Since arriving at Sheila and Mike’s (her husband, his new “dad,” he supposed), Shane had done nothing but stare at the painting. He was still six or seven years away from legally having the freedom to wander down the middle of a road toward a sunset. At least, without some form of legal guardian to tell him walking down the middle of a windy road is stupid.

“Shane…Mike, dinner’s ready,” Sheila called from the kitchen. The fact that dinner would be ready soon had been evident for about ten minutes. Some sort of wonderful smell, which made Shane have to tighten his lips together to keep saliva from leaking out, had filled the house. Nothing his mom had made ever smelled like this. Not that it was easy to smell anything in that house over the cigarettes and spilled beers.

Grudgingly, Shane got up and sat in his chair. A plate of steaming hot lasagna stared out at him. He thought about the hungry freedom of the road that he thought he wanted. He thought about the mac and cheese with cut up hot dogs his mom had probably made.

Mike and Sheila asked him questions and didn’t yell when he ignored them.

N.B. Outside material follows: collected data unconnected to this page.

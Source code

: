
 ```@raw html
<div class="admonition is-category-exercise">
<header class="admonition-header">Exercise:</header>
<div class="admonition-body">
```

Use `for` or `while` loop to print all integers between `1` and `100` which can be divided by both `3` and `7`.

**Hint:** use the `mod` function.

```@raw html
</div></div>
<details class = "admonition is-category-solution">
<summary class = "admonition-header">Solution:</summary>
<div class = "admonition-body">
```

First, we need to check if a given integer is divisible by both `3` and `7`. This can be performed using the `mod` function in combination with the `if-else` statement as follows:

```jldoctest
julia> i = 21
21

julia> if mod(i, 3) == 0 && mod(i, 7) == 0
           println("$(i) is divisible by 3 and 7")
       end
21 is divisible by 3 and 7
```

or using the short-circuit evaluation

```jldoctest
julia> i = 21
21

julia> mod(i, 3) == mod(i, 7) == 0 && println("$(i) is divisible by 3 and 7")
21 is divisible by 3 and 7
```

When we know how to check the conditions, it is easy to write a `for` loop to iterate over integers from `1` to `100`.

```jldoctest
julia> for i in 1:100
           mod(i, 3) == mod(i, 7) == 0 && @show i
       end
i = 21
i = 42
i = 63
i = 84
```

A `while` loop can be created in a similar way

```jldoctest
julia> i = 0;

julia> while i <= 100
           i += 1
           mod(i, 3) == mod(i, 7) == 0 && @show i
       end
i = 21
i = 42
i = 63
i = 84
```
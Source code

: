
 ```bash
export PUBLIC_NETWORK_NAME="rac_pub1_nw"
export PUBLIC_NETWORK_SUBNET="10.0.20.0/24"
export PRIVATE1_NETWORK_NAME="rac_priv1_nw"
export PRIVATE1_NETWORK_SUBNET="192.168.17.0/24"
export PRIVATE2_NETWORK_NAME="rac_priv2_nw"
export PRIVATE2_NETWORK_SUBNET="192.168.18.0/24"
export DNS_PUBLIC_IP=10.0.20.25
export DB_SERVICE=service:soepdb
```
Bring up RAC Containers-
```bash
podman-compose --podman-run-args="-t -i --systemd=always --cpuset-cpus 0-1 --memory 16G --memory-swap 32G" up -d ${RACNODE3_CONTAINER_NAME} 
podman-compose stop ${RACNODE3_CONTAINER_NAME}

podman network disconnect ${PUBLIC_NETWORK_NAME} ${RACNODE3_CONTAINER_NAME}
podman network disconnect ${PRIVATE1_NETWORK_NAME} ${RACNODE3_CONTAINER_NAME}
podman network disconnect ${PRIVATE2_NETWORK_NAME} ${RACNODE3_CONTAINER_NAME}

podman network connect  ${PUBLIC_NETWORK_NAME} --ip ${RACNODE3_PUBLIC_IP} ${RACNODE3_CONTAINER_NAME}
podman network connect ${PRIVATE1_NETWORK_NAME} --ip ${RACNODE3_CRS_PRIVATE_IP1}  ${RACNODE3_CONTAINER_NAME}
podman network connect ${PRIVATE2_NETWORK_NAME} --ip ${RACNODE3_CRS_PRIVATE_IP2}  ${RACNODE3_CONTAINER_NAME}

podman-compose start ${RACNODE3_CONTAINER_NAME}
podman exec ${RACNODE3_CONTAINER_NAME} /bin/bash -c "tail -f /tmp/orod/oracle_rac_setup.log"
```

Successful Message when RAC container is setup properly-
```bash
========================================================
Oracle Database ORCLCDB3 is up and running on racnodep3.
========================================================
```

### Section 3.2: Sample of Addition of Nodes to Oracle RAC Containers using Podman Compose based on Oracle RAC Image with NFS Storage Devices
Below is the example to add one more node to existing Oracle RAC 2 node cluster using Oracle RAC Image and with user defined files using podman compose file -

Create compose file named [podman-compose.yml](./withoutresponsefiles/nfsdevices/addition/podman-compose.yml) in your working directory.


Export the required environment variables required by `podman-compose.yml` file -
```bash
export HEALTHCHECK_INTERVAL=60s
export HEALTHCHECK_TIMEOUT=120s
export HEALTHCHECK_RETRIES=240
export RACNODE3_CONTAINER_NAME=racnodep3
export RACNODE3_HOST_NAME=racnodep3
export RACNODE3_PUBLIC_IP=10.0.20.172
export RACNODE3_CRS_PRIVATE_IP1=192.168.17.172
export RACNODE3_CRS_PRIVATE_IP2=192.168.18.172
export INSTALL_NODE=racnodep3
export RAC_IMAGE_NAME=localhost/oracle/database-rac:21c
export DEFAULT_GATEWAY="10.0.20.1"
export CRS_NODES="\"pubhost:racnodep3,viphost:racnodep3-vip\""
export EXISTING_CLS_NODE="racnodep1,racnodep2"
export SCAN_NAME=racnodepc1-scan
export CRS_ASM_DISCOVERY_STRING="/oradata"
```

They didn’t force him to eat by raising a threatening fist. They didn’t get obnoxiously excited when he took a bite of the cheesy, meaty meal.

The food tasted better than anything he had ever eaten. He sat for the rest of the meal, savoring that one bite.

Shane returned to the couch, and he sat with the TV off, staring at the painting again. After an hour, he drifted into sleep there in the living room. He hadn’t slept in a room without a closed door for years, but he didn’t wake when Mike carried him to bed.